Em uma cidade, no sertão brasileiro, seguíamos com o trabalho social. Uma correria louca, fila enorme, várias crianças, muitos adultos; todos esperando, pacientemente, o momento de seu atendimento.
Seria impossível, mesmo sonhar, atender a todos. Mesmo assim não me sentia à vontade ao ver aquela senhora que esperou 40 minutos, uma hora - talvez até mais-, se sentar na cadeira e apenas ouvir pequenas e rápidas orientações de higiene bucal e um “mil desculpas, mas infelizmente não conseguiremos fazer o tratamento longo de que você precisa...”. Surpresa mesmo é vê-la abrindo um enorme sorriso, envolvendo minhas mãos com suas duas, olhando em meus olhos e dizendo:
- Imagina, meu filho. Eu agradeço de coração vocês terem vindo aqui, fazer tanta coisa boa pra esse povo que precisa tanto. Deus abençoe a todos vocês, muito obrigado!

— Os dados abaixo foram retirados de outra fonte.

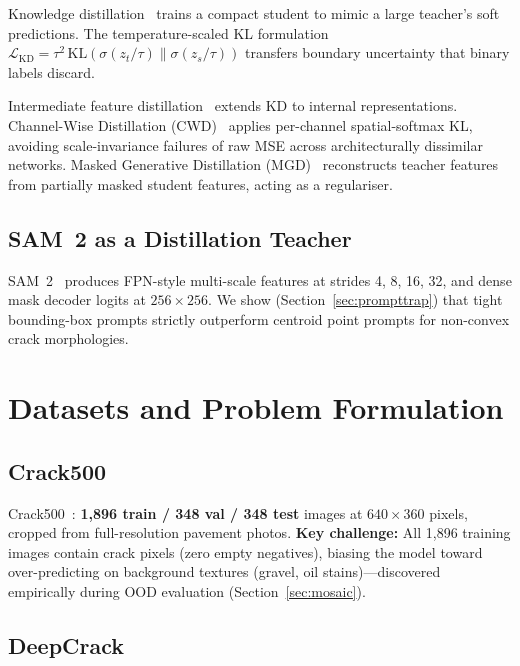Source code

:\documentclass[12pt,a4paper]{article}
\begin{document}
Knowledge distillation~\cite{hinton2015distilling} trains a compact student to
mimic a large teacher's soft predictions.
The temperature-scaled KL formulation
$\mathcal{L}_\text{KD} = \tau^2\,\mathrm{KL}(\sigma(z_t/\tau)\|\sigma(z_s/\tau))$
transfers boundary uncertainty that binary labels discard.

Intermediate feature distillation~\cite{romero2015fitnets,zagoruyko2017at}
extends KD to internal representations.
Channel-Wise Distillation (CWD)~\cite{shu2021cwd} applies per-channel
spatial-softmax KL, avoiding scale-invariance failures of raw MSE across
architecturally dissimilar networks.
Masked Generative Distillation (MGD)~\cite{yang2022mgd} reconstructs teacher
features from partially masked student features, acting as a regulariser.

\subsection{SAM~2 as a Distillation Teacher}

SAM~2~\cite{ravi2024sam2} produces FPN-style multi-scale features at strides
4, 8, 16, 32, and dense mask decoder logits at $256\times256$.
We show (Section~\ref{sec:prompttrap}) that tight bounding-box prompts strictly
outperform centroid point prompts for non-convex crack morphologies.

\section{Datasets and Problem Formulation}
\label{sec:data}

\subsection{Crack500}

Crack500~\cite{zhang2016crack500}: \textbf{1,896 train / 348 val / 348 test}
images at $640\times360$ pixels, cropped from full-resolution pavement photos.
\textbf{Key challenge:} All 1,896 training images contain crack pixels (zero
empty negatives), biasing the model toward over-predicting on background
textures (gravel, oil stains)---discovered empirically during OOD evaluation
(Section~\ref{sec:mosaic}).

\subsection{DeepCrack}
\end{document}
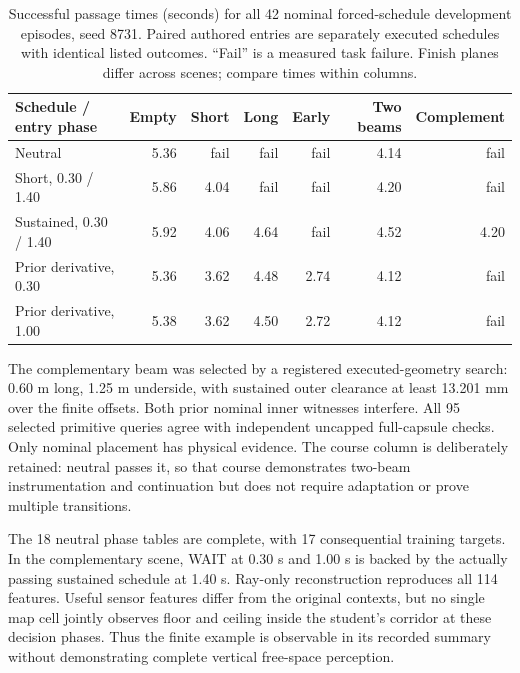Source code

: \documentclass[10pt]{article}
\begin{document}
\begin{table}[t]
\centering\small
\begin{tabular}{lrrrrrr}
\toprule
Schedule / entry phase & Empty & Short & Long & Early & Two beams & Complement \\
\midrule
Neutral & 5.36 & fail & fail & fail & 4.14 & fail \\
Short, 0.30 / 1.40 & 5.86 & 4.04 & fail & fail & 4.20 & fail \\
Sustained, 0.30 / 1.40 & 5.92 & 4.06 & 4.64 & fail & 4.52 & 4.20 \\
Prior derivative, 0.30 & 5.36 & 3.62 & 4.48 & 2.74 & 4.12 & fail \\
Prior derivative, 1.00 & 5.38 & 3.62 & 4.50 & 2.72 & 4.12 & fail \\
\bottomrule
\end{tabular}
\caption{Successful passage times (seconds) for all 42 nominal forced-schedule
development episodes, seed 8731. Paired authored entries are separately executed
schedules with identical listed outcomes. ``Fail'' is a measured task failure.
Finish planes differ across scenes; compare times within columns.}
\label{tab:capability}
\end{table}

The complementary beam was selected by a registered executed-geometry search:
0.60 m long, 1.25 m underside, with sustained outer clearance at least 13.201 mm
over the finite offsets. Both prior nominal inner witnesses interfere. All 95
selected primitive queries agree with independent uncapped full-capsule checks.
Only nominal placement has physical evidence. The course column is deliberately
retained: neutral passes it, so that course demonstrates two-beam instrumentation
and continuation but does not require adaptation or prove multiple transitions.

The 18 neutral phase tables are complete, with 17 consequential training targets.
In the complementary scene, WAIT at 0.30 s and 1.00 s is backed by the actually
passing sustained schedule at 1.40 s. Ray-only reconstruction reproduces all
114 features. Useful sensor features differ from the original contexts, but no
single map cell jointly observes floor and ceiling inside the student's corridor
at these decision phases. Thus the finite example is observable in its recorded
summary without demonstrating complete vertical free-space perception.
\end{document}
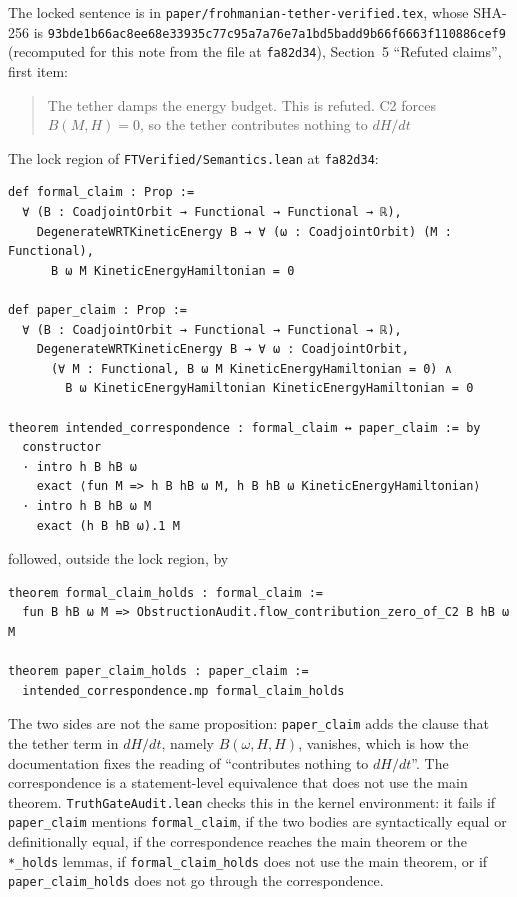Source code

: \documentclass[11pt,a4paper]{article}
\newcommand{\code}[1]{\texttt{#1}}
\begin{document}
The locked sentence is in \code{paper/frohmanian-tether-verified.tex}, whose SHA-256 is
\code{93bde1b66ac8ee68e33935c77c95a7a76e7a1bd5badd9b66f6663f110886cef9} (recomputed for this
note from the file at \code{fa82d34}), Section~5 ``Refuted claims'', first item:
\begin{quote}\small
The tether damps the energy budget. This is refuted. C2 forces $B(M,H)=0$, so the tether
contributes nothing to $dH/dt$
\end{quote}
The lock region of \code{FTVerified/Semantics.lean} at \code{fa82d34}:
\begin{Verbatim}
def formal_claim : Prop :=
  ∀ (B : CoadjointOrbit → Functional → Functional → ℝ),
    DegenerateWRTKineticEnergy B → ∀ (ω : CoadjointOrbit) (M : Functional),
      B ω M KineticEnergyHamiltonian = 0

def paper_claim : Prop :=
  ∀ (B : CoadjointOrbit → Functional → Functional → ℝ),
    DegenerateWRTKineticEnergy B → ∀ ω : CoadjointOrbit,
      (∀ M : Functional, B ω M KineticEnergyHamiltonian = 0) ∧
        B ω KineticEnergyHamiltonian KineticEnergyHamiltonian = 0

theorem intended_correspondence : formal_claim ↔ paper_claim := by
  constructor
  · intro h B hB ω
    exact ⟨fun M => h B hB ω M, h B hB ω KineticEnergyHamiltonian⟩
  · intro h B hB ω M
    exact (h B hB ω).1 M
\end{Verbatim}
followed, outside the lock region, by
\begin{Verbatim}
theorem formal_claim_holds : formal_claim :=
  fun B hB ω M => ObstructionAudit.flow_contribution_zero_of_C2 B hB ω M

theorem paper_claim_holds : paper_claim :=
  intended_correspondence.mp formal_claim_holds
\end{Verbatim}
The two sides are not the same proposition: \code{paper\_claim} adds the clause that the tether
term in $dH/dt$, namely $B(\omega,H,H)$, vanishes, which is how the documentation fixes the
reading of ``contributes nothing to $dH/dt$''. The correspondence is a statement-level
equivalence that does not use the main theorem. \code{TruthGateAudit.lean} checks this in the
kernel environment: it fails if \code{paper\_claim} mentions \code{formal\_claim}, if the two
bodies are syntactically equal or definitionally equal, if the correspondence reaches the main
theorem or the \code{*\_holds} lemmas, if \code{formal\_claim\_holds} does not use the main
theorem, or if \code{paper\_claim\_holds} does not go through the correspondence.
\end{document}
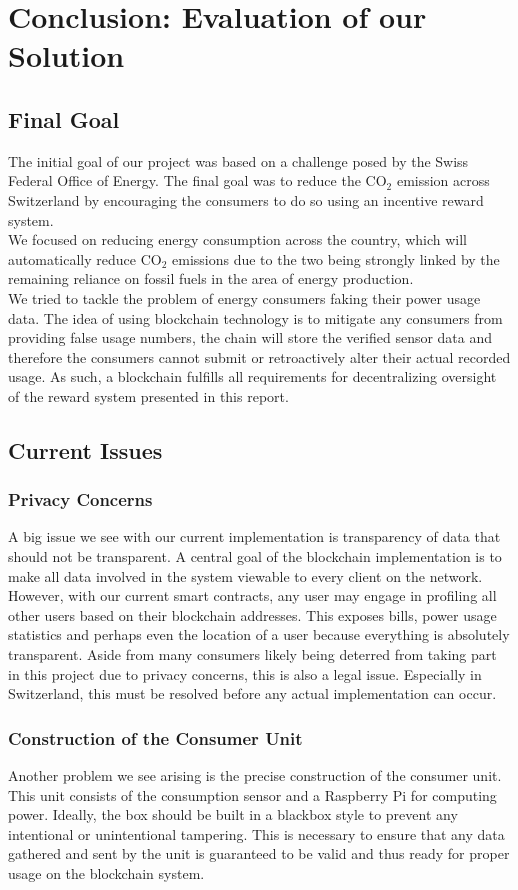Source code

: \documentclass[11pt]{article}
\begin{document}
\pagebreak
\section{Conclusion: Evaluation of our Solution}

\subsection{Final Goal}
The initial goal of our project was based on a challenge posed by the Swiss Federal Office of Energy. The final goal was to reduce the CO$_2$ emission across Switzerland by encouraging the consumers to do so using an incentive reward system.\\
We focused on reducing energy consumption across the country, which will automatically reduce CO$_2$ emissions due to the two being strongly linked by the remaining reliance on fossil fuels in the area of energy production.\\
We tried to tackle the problem of energy consumers faking their power usage data. The idea of using blockchain technology is to mitigate any consumers from providing false usage numbers, the chain will store the verified sensor data and therefore the consumers cannot submit or retroactively alter their actual recorded usage. As such, a blockchain fulfills all requirements for decentralizing oversight of the reward system presented in this report.
\subsection{Current Issues}
\subsubsection{Privacy Concerns} \label{subsec:privacy}
A big issue we see with our current implementation is transparency of data that should not be transparent. A central goal of the blockchain implementation is to make all data involved in the system viewable to every client on the network. However, with our current smart contracts, any user may engage in profiling all other users based on their blockchain addresses. This exposes bills, power usage statistics and perhaps even the location of a user because everything is absolutely transparent. Aside from many consumers likely being deterred from taking part in this project due to privacy concerns, this is also a legal issue. Especially in Switzerland, this must be resolved before any actual implementation can occur.
\subsubsection{Construction of the Consumer Unit}
Another problem we see arising is the precise construction of the consumer unit. This unit consists of the consumption sensor and a Raspberry Pi for computing power. Ideally, the box should be built in a blackbox style to prevent any intentional or unintentional tampering. This is necessary to ensure that any data gathered and sent by the unit is guaranteed to be valid and thus ready for proper usage on the blockchain system.
\end{document}
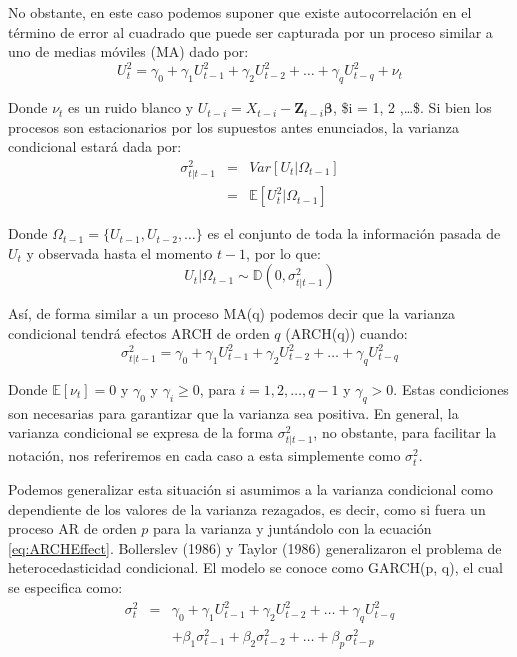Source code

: \documentclass[
]{book}
\begin{document}
No obstante, en este caso podemos suponer que existe autocorrelación en el término de error al cuadrado que puede ser capturada por un proceso similar a uno de medias móviles (MA) dado por:
\begin{equation}
    U_t^2 = \gamma_0 + \gamma_1 U_{t-1}^2 + \gamma_2 U_{t-2}^2 + \ldots + \gamma_q U_{t-q}^2 + \nu_t
\end{equation}

Donde \(\nu_t\) es un ruido blanco y \(U_{t-i} = X_{t-i} - \mathbf{Z}_{t-i} \boldsymbol{\beta}\), \$i = 1, 2 ,\ldots \$. Si bien los procesos son estacionarios por los supuestos antes enunciados, la varianza condicional estará dada por:
\begin{eqnarray*}
    \sigma^2_{t | t-1} & = & Var[ U_t | \Omega_{t-1} ] \\
    & = & \mathbb{E}[ U^2_t | \Omega_{t-1} ]
\end{eqnarray*}

Donde \(\Omega_{t-1} = \{U_{t-1}, U_{t-2}, \ldots \}\) es el conjunto de toda la información pasada de \(U_t\) y observada hasta el momento \(t-1\), por lo que:
\begin{equation*}
    U_t | \Omega_{t-1} \sim \mathbb{D}(0, \sigma^2_{t | t-1})
\end{equation*}

Así, de forma similar a un proceso MA(q) podemos decir que la varianza condicional tendrá efectos ARCH de orden \(q\) (ARCH(q)) cuando:
\begin{equation}
    \sigma^2_{t | t-1} = \gamma_0 + \gamma_1 U_{t-1}^2 + \gamma_2 U_{t-2}^2 + \ldots + \gamma_q U_{t-q}^2
    \label{eq:ARCHEffect}
\end{equation}

Donde \(\mathbb{E}[\nu_t] = 0\) y \(\gamma_0\) y \(\gamma_i \geq 0\), para \(i = 1, 2, \ldots, q-1\) y \(\gamma_q > 0\). Estas condiciones son necesarias para garantizar que la varianza sea positiva. En general, la varianza condicional se expresa de la forma \(\sigma^2_{t | t-1}\), no obstante, para facilitar la notación, nos referiremos en cada caso a esta simplemente como \(\sigma^2_{t}\).

Podemos generalizar esta situación si asumimos a la varianza condicional como dependiente de los valores de la varianza rezagados, es decir, como si fuera un proceso AR de orden \(p\) para la varianza y juntándolo con la ecuación \eqref{eq:ARCHEffect}. Bollerslev (1986) y Taylor (1986) generalizaron el problema de heterocedasticidad condicional. El modelo se conoce como GARCH(p, q), el cual se especifica como:
\begin{eqnarray}
    \sigma^2_t & = & \gamma_0 + \gamma_1 U_{t-1}^2 + \gamma_2 U_{t-2}^2 + \ldots + \gamma_q U_{t-q}^2 \\ \nonumber 
    & & + \beta_1 \sigma^2_{t-1} + \beta_2 \sigma^2_{t-2} + \ldots + \beta_p \sigma^2_{t-p}
    \label{eq:GARCHEffect}
\end{eqnarray}
\end{document}
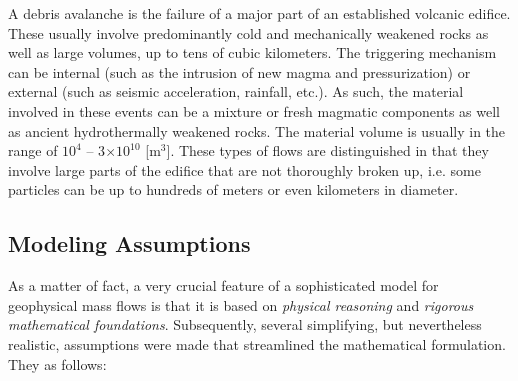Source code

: \documentclass{article}
\begin{document}
A debris avalanche is the failure of a major part of an established volcanic edifice. These usually involve predominantly cold and mechanically weakened rocks as well as large volumes, up to tens of cubic kilometers. The triggering mechanism can be internal (such as the intrusion of new magma and pressurization) or external (such as seismic acceleration, rainfall, etc.). As such, the material involved in these events can be a mixture or fresh magmatic components as well as ancient hydrothermally weakened rocks. The material volume is usually in the range of $10^4$ -- 3$\times10^{10}$ [$\mathrm{m^3}$]. These types of flows are distinguished in that they involve large parts of the edifice that are not thoroughly broken up, i.e. some particles can be up to hundreds of meters or even kilometers in diameter.

\subsection{Modeling Assumptions}\label{subsec:ModelAssump}
As a matter of fact, a very crucial feature of a sophisticated model for geophysical mass flows is that it is based on \textit{physical reasoning} and \textit{rigorous mathematical foundations}. Subsequently, several simplifying, but nevertheless realistic, assumptions were made that streamlined the mathematical formulation. They as follows:
\end{document}
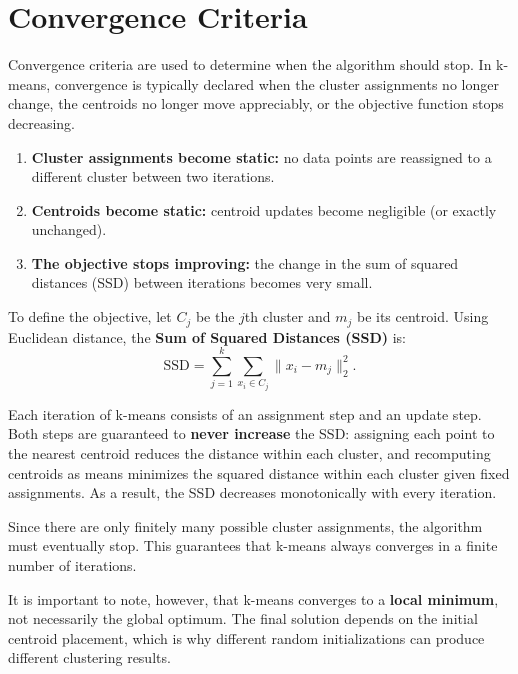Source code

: \documentclass{article}
\begin{document}
\section{Convergence Criteria}

Convergence criteria are used to determine when the algorithm should stop.
In k-means, convergence is typically declared when the cluster assignments no
longer change, the centroids no longer move appreciably, or the objective
function stops decreasing.

\begin{enumerate}
    \item \textbf{Cluster assignments become static:}
    no data points are reassigned to a different cluster between two iterations.

    \item \textbf{Centroids become static:}
    centroid updates become negligible (or exactly unchanged).

    \item \textbf{The objective stops improving:}
    the change in the sum of squared distances (SSD) between iterations becomes
    very small.
\end{enumerate}

To define the objective, let $C_j$ be the $j$th cluster and $m_j$ be its centroid.
Using Euclidean distance, the \textbf{Sum of Squared Distances (SSD)} is:
\begin{equation}
    \mathrm{SSD} = \sum_{j=1}^k \sum_{x_i \in C_j} \|x_i - m_j\|_2^2.
\end{equation}

Each iteration of k-means consists of an assignment step and an update step.
Both steps are guaranteed to \textbf{never increase} the SSD:
assigning each point to the nearest centroid reduces the distance within each
cluster, and recomputing centroids as means minimizes the squared distance within
each cluster given fixed assignments. As a result, the SSD decreases monotonically
with every iteration.

Since there are only finitely many possible cluster assignments, the algorithm
must eventually stop. This guarantees that k-means always converges in a finite
number of iterations.

It is important to note, however, that k-means converges to a
\textbf{local minimum}, not necessarily the global optimum. The final solution
depends on the initial centroid placement, which is why different random
initializations can produce different clustering results.
\end{document}
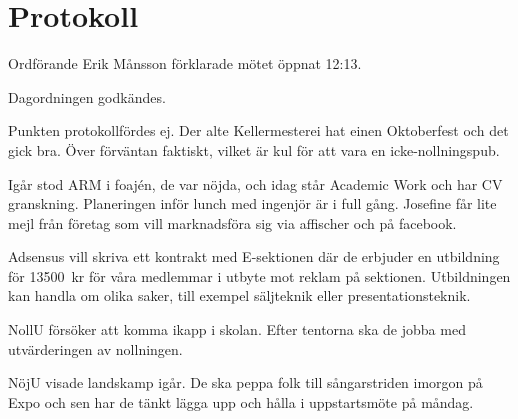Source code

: \documentclass[10pt]{article}
\def\mo{Erik Månsson}
\begin{document}
\section*{Protokoll}
\begin{paragrafer}
Ordförande {\mo} förklarade mötet öppnat 12:13.

{\valavmo}

{\valavms}

{\valavj}

{\tosg}

{\ingaadj}


Dagordningen godkändes.


\begin{fyllnadsval} %
\end{fyllnadsval}

\begin{paragrafer}
Punkten protokollfördes ej.
Der alte Kellermesterei hat einen Oktoberfest och det gick bra. Över förväntan faktiskt, vilket är kul för att vara en icke-nollningspub.

Igår stod ARM i foajén, de var nöjda, och idag står Academic Work och har CV granskning. Planeringen inför lunch med ingenjör är i full gång. Josefine får lite mejl från företag som vill marknadsföra sig via affischer och på facebook.

Adsensus vill skriva ett kontrakt med E-sektionen där de erbjuder en utbildning för \SI{13500}{kr} för våra medlemmar i utbyte mot reklam på sektionen. Utbildningen kan handla om olika saker, till exempel säljteknik eller presentationsteknik.

NollU försöker att komma ikapp i skolan. Efter tentorna ska de jobba med utvärderingen av nollningen.

NöjU visade landskamp igår. De ska peppa folk till sångarstriden imorgon på Expo och sen har de tänkt lägga upp och hålla i uppstartsmöte på måndag.


\end{paragrafer}
\end{paragrafer}
\end{document}
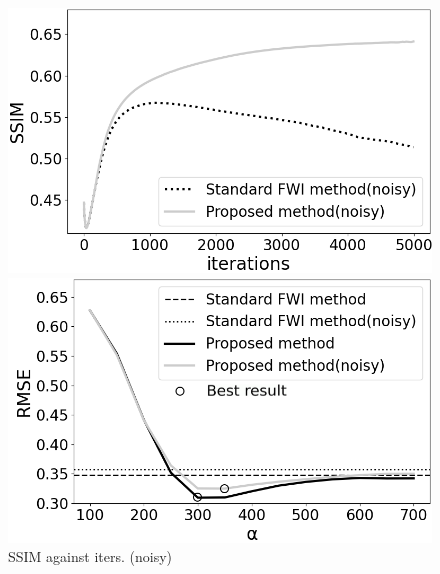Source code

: \begin{figure}[htbp]
    \centering
    \hspace{-3mm}
    \begin{minipage}{58mm}
        \centering
        \includegraphics[width=\linewidth]{public/iters-ssim-noisy}
        \caption{SSIM against iters. (noisy)}
        \label{fig:iters-ssim-noisy}
        \vspace{-3mm}
    \end{minipage}
    \hspace{-1mm}
    \begin{minipage}{58mm}
        \centering
        \includegraphics[width=\linewidth]{public/alpha-rmse-edited}

\end{minipage}
\end{figure}
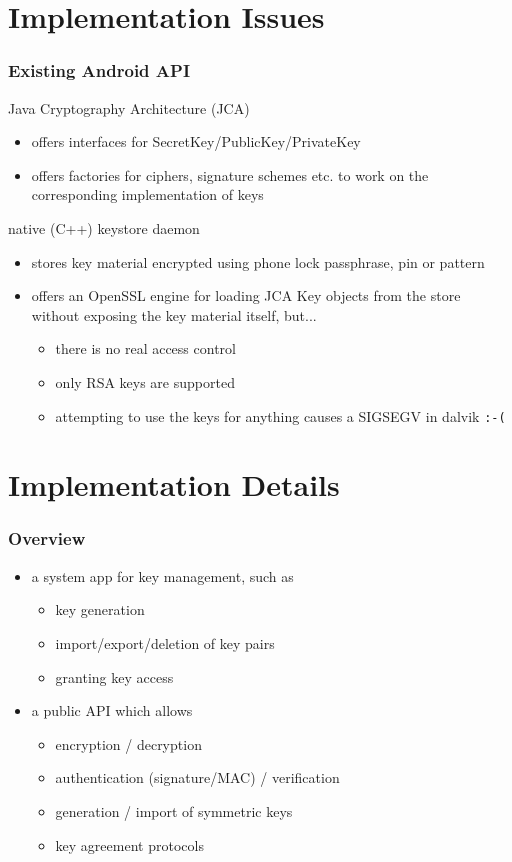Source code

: \documentclass{beamer}
\begin{document}
\section{Implementation Issues}
	\begin{frame}
		\tableofcontents[currentsection]
	\end{frame}
	\begin{frame}
		\frametitle{Existing Android API}

		Java Cryptography Architecture (JCA)
		\begin{itemize}
			\item offers interfaces for SecretKey/PublicKey/PrivateKey
			\item offers factories for ciphers, signature schemes etc. to work on the corresponding implementation of keys
		\end{itemize}

		native (C++) keystore daemon
		\begin{itemize}
			\item stores key material encrypted using phone lock passphrase, pin or pattern
			\item offers an OpenSSL engine for loading JCA Key objects from the store without exposing the key material itself, but...
				\begin{itemize}
					\item there is no real access control
					\item only RSA keys are supported
					\item attempting to use the keys for anything causes a SIGSEGV in dalvik {\tt :-(}
				\end{itemize}
		\end{itemize}
	\end{frame}
\section{Implementation Details}
	\begin{frame}
		\tableofcontents[currentsection]
	\end{frame}
	\begin{frame}
		\frametitle{Overview}
		\begin{itemize}
			\item a system app for key management, such as
				\begin{itemize}
					\item key generation
					\item import/export/deletion of key pairs
					\item granting key access
				\end{itemize}
			\item a public API which allows
				\begin{itemize}
					\item encryption / decryption
					\item authentication (signature/MAC) / verification
					\item generation / import of symmetric keys
					\item key agreement protocols
				\end{itemize}
		\end{itemize}
	\end{frame}
\end{document}
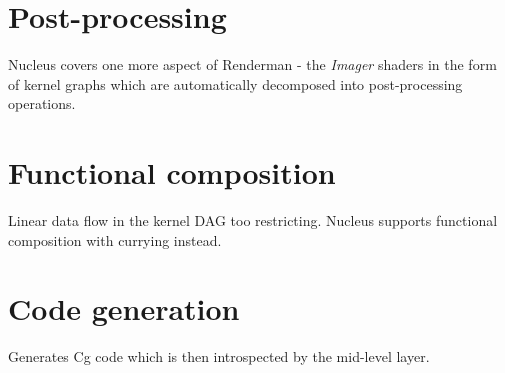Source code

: \section{Post-processing}

Nucleus covers one more aspect of Renderman - the \emph{Imager} shaders in the form of kernel graphs which are automatically decomposed into post-processing operations.

\section{Functional composition}

Linear data flow in the kernel DAG too restricting. Nucleus supports functional composition with currying instead.

\section{Code generation}

Generates Cg code which is then introspected by the mid-level layer.
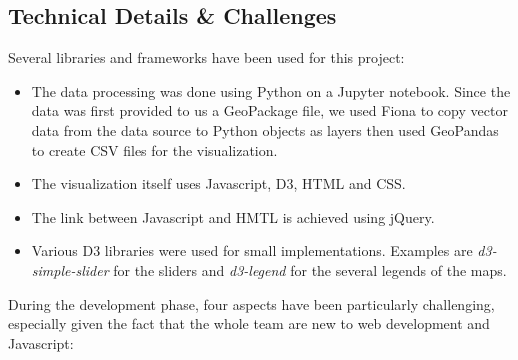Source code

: \documentclass[12pt]{article}
\begin{document}
\subsection{Technical Details \& Challenges}
Several libraries and frameworks have been used for this project:
\begin{itemize}
    \item The data processing was done using Python on a Jupyter notebook. Since the data was first provided to us a GeoPackage file, we used Fiona to copy vector data from the data source to Python objects as layers then used GeoPandas to create CSV files for the visualization.
    \item The visualization itself uses Javascript, D3, HTML and CSS.
    \item The link between Javascript and HMTL is achieved using jQuery.
    \item Various D3 libraries were used for small implementations. Examples are \textit{d3-simple-slider} for the sliders and \textit{d3-legend} for the several legends of the maps. 
\end{itemize}
During the development phase, four aspects have been particularly challenging, especially given the fact that the whole team are new to web development and Javascript: 
\end{document}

Muitas vezes recebemos agradecimentos assim vindo de dois olhos marejados.
Certo dia uma senhora parou ao meu lado com sua filha e esperou até que eu acabasse de atender. Tinha seus 60 anos, cabelos brancos que desciam por ambos os lados de sua face e um sorriso puro. Sua filha, que tinha 30 anos e possuía síndrome de down, usava óculos novos, daqueles bem grossos, que deixam os olhos pequeninos.
Com enorme simpatia me pediu para que eu atendesse a moça, que sofria muito com dores e não conseguia atendimento no posto de saúde.
Assim que se sentou na cadeira vi que tinha cáries muito grandes, já haviam chegado ao canal. Outro dente necessitava extração, infelizmente tudo que eu não poderia fazer ali.
Expliquei tudo o que deveria ser feito e o porquê eu não poderia fazer.
- Mas vou dar um encaminhamento para o posto de saúde explicando tudo e pedindo para que seja feito o tratamento. Desculpe não poder ajudar mais que isso... – disse meio sem jeito.
Ela abriu um enorme sorriso e me agradeceu muito:
- Magina doutor, isso já é uma felicidade imensa, o senhor nem imagina. Eu já estive tão feliz hoje com os óculos que ela recebeu que nem precisaria mais de nada. 30 anos tropeçando nas coisas, sem enxergar direito e agora ela vê tudo! Esse papel então só completa a minha alegria.
Por esses motivos nunca deixava de conversar com alguém quando saía da sala, mesmo que estivesse muito atrasado. Muitas vezes uma simples conversa de dois minutos em um corredor é algo que faz um bem enorme para as pessoas e para nós.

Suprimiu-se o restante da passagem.